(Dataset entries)
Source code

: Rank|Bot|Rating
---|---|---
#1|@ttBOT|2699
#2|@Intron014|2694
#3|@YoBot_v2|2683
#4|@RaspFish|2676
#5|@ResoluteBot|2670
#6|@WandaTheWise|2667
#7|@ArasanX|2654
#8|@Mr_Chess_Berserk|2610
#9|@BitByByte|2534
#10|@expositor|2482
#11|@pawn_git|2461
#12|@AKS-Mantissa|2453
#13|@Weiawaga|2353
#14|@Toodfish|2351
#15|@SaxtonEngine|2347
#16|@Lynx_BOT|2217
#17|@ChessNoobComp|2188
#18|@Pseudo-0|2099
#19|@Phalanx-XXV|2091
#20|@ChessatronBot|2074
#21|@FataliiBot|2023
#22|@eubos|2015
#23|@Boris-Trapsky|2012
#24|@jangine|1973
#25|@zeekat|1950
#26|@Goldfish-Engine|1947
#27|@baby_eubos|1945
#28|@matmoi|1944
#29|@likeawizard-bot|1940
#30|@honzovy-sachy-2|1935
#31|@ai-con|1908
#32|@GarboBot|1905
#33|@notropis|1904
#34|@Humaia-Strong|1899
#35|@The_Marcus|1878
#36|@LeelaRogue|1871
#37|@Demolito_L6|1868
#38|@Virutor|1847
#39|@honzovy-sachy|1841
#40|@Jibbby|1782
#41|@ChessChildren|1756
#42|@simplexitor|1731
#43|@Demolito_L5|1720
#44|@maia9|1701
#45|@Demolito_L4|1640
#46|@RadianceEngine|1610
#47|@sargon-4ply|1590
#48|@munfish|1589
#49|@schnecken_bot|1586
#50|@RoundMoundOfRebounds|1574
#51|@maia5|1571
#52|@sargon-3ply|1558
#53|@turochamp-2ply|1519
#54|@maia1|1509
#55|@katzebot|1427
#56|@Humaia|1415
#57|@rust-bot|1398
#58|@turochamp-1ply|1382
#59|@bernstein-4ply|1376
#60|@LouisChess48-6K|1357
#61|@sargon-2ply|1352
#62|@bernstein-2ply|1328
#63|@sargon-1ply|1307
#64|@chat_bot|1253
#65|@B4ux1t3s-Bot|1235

---

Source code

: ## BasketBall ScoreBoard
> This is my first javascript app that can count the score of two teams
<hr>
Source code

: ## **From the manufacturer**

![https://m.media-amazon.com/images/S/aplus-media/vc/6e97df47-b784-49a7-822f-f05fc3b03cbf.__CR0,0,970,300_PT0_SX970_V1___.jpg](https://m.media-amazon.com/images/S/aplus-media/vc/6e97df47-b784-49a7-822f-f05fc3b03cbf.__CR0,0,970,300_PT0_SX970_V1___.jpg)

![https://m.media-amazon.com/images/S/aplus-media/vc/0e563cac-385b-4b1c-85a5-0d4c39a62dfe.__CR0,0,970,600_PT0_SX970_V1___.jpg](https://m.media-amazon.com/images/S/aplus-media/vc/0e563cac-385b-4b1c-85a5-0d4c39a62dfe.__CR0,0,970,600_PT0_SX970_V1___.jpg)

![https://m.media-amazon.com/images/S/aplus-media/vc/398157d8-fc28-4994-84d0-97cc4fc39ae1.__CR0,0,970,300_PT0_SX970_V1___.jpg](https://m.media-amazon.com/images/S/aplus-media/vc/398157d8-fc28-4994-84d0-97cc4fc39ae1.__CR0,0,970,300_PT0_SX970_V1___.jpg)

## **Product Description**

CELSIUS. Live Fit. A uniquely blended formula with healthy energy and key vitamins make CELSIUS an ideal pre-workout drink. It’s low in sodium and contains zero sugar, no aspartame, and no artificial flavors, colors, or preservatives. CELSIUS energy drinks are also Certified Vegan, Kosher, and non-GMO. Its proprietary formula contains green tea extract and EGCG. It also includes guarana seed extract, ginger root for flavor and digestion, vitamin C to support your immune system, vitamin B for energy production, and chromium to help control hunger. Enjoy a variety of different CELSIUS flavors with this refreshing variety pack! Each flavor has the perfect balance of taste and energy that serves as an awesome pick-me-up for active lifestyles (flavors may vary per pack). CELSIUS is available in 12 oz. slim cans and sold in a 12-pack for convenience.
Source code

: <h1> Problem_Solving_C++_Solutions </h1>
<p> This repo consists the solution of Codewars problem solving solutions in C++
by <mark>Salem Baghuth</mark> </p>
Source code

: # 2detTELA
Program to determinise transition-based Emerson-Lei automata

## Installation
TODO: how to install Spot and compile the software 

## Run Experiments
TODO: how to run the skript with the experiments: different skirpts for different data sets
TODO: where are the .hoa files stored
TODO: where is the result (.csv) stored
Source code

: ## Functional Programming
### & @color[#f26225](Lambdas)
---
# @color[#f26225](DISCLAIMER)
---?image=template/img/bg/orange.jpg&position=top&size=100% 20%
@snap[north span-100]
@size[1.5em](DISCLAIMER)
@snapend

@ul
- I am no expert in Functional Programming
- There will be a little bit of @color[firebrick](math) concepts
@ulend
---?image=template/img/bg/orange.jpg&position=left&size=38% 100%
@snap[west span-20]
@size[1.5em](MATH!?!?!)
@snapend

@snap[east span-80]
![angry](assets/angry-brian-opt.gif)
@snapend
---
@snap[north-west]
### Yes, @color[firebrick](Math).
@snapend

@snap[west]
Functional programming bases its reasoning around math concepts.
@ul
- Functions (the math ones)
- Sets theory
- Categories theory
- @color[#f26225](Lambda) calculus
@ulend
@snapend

==

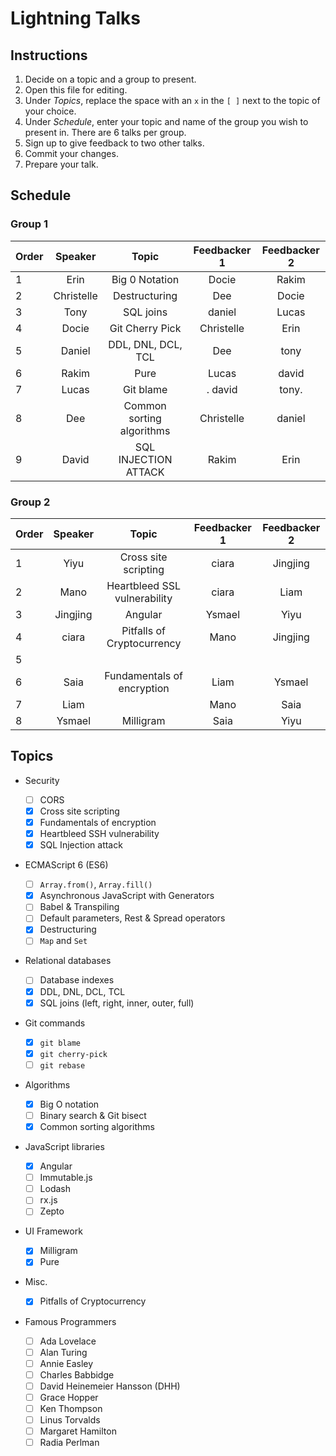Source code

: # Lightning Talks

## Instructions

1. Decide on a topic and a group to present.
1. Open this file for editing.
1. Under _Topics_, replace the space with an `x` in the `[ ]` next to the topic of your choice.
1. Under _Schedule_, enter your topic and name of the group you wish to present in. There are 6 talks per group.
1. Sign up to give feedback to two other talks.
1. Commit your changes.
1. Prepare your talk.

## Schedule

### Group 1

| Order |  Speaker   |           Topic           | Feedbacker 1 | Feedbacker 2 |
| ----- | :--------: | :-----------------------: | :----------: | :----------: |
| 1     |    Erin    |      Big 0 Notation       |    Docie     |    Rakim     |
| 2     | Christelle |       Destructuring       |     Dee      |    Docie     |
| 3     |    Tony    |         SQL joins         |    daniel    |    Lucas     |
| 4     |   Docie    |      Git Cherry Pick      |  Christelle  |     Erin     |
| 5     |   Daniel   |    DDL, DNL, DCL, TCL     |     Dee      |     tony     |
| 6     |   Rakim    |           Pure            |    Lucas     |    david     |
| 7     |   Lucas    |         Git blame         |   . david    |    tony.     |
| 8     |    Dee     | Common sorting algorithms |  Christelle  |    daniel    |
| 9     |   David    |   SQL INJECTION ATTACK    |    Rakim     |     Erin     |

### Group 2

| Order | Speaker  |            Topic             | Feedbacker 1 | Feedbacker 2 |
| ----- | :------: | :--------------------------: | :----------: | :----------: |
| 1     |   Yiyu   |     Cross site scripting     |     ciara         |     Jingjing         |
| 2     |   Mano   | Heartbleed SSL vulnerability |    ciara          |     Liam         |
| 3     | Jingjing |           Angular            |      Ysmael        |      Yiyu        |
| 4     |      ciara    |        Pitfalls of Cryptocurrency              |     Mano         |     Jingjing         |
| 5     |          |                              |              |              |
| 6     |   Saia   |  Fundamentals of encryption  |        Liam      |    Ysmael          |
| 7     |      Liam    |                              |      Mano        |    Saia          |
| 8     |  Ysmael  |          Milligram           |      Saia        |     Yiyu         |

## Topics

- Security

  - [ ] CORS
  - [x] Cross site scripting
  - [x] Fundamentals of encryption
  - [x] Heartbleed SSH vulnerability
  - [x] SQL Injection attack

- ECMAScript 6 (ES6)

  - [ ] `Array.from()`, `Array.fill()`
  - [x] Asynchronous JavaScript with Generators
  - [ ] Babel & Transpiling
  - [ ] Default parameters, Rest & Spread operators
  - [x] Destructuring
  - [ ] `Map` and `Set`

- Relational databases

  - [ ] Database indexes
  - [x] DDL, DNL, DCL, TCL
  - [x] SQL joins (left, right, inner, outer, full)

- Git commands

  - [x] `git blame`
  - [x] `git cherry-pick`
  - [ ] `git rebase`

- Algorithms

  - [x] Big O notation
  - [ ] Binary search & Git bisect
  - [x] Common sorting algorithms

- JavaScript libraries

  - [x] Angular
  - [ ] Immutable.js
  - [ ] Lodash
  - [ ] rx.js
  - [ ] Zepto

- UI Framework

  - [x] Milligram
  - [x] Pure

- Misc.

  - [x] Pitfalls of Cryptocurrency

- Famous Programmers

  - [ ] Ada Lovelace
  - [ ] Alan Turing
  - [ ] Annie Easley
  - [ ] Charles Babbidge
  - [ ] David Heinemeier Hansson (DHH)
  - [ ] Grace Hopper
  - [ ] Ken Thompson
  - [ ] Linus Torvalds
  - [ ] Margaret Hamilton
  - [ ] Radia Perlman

### TASK TO COMPLETE
Only the lines above starting at the one containing "Program to determinise" and ending at the one containing "# @color[#f26225](DISCLAIMER)", both included, are to be returned, exactly as they read.

### RESPONSE
Program to determinise transition-based Emerson-Lei automata

## Installation
TODO: how to install Spot and compile the software 

## Run Experiments
TODO: how to run the skript with the experiments: different skirpts for different data sets
TODO: where are the .hoa files stored
TODO: where is the result (.csv) stored
Source code

: ## Functional Programming
### & @color[#f26225](Lambdas)
---
# @color[#f26225](DISCLAIMER)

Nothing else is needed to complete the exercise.